Carut marut, kebrutalan, arogansi, dan gagal pahamnya SPMB 2025 ini mengingatkan penulis pada cerita pewayangan yang ditulis dalam Kitab Mahabarata tentang Perang Barata Yudha. Dalam cerita tersebut dikisahkan bahwa peperangan itu adalah perang saudara antara Pandawa dan Kurawa di Tegal Kurusetra. Pandawa dan Kurawa merupakan cucu dari Raja Santanu penguasa Kerajaan Hastina Pura. Peperangan itu pun dalam rangka memperebutkan Kerajaan Hastina Pura. Siapa sebenarnya yang berhak mewarisi kerajaan tersebut harus diselesaikan melalui peperangan.
Dalam peperangan tersebut orang-orang yang seharusnya netral dan melindungi kedua belah pihak malah berpihak kepada salah satunya. Orang tersebut adalah Resi Bisma dan Guru Dorna. Resi Bisma adalah kakek dari Pandawa dan Kurawa, sementara Guru Dorna adalah Guru Kanuragan dari Pandawa dan Kurawa juga. Baik Resi Bisma maupun Guru Dorna bukanlah orang sembarangan, mereka memiliki kesaktian yang sangat luar biasa. Resi Bisma adalah seorang panglima perang dan Guru Dorna adalah ahli memanah yang sangat ulung. Kedua-duanya memiliki ilmu kanuragan yang hebat, itulah power mereka. Akhirnya dalam peperangan itu seorang kakek yang sakti harus bertempur dengan cucu-cucunya, dan seorang guru yang sakti juga harus melawan murid-muridnya. Tidak lucu memang dan tidak seimbangnya kekuatan dalam peperangan tersebut.
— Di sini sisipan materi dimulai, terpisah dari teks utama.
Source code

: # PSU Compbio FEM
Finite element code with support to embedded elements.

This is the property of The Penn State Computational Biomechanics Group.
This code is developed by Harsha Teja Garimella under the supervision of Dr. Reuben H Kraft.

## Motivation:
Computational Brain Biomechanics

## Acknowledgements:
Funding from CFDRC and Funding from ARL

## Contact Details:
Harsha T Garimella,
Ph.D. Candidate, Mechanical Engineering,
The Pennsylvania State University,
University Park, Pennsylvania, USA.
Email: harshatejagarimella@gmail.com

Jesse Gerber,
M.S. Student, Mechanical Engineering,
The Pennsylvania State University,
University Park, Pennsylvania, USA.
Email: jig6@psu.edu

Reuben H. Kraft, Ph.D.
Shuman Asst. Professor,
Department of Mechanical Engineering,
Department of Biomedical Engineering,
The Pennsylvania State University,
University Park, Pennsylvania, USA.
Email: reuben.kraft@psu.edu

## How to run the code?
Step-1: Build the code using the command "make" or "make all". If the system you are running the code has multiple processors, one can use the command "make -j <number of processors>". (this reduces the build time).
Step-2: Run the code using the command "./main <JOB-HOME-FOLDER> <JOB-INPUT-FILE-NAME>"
Mungkin sang kakek dan sang guru itu hati nuraninya sudah mati suri dan akal sehatnya sudah pingsan.
SPMB memang bukan perang tetapi kompetisi. Para Kompetitor harus berkompetisi secara sehat. Kompetisi pun harus dipimpin oleh wasit yang adil dan tidak berat sebelah. Sehat tidaknya kompetisi ditandai dengan ketaatan dan kepatuhan terhadap aturan. Pemegang kebijakan diibaratkan seperti wasit yang harus mengawasi jalannya kompetisi. Kalau ada yang melanggar harus diingatkan bahkan kalau perlu apabila kompetitor itu tetap NOYOD harus diberikan sanksi.
Harapan tinggal harapan, keyakinan tak berbuah kenyataan, hasil ternyata mengkhianati proses. Hal ini diakibatkan oleh pengambil kebijakan yang gagal menafsirkan aturan. SMP Swasta banyak yang ambruk bahkan nyaris gulung tikar. Di awal tahun pelajaran baru kemungkinan ada guru honorer harus di-PHK, dinonaktifkan, atau dirumahkan. Ternyata Resi Bisma dan Guru Dorna menjelma pada kebijakan Dinas Pendidikan Kabupaten Garut. Dinas Pendidikan yang memiliki power dan kekuatan seharusya netral bahkan harus menjelma menjadi wasit yang adil, tetapi malah justru ikut menjadi pemain. Dia berada di pihak sekolah-sekolah negeri yang mendapatkan keistimewaan tadi. Sekolah swasta tidak memiliki tempat mengadu kecuali kepada dirinya sendiri atau kepada teman-temannya yang senasib. Sekolah swasta seolah-olah dianggap anak pulung atau anak tiri yang tidak memiliki hak untuk dibela. Mau mati silahkan, mau terus hidup juga silahkan. Laa ya mut walaa yahya, hidup tak mau mati pun enggan.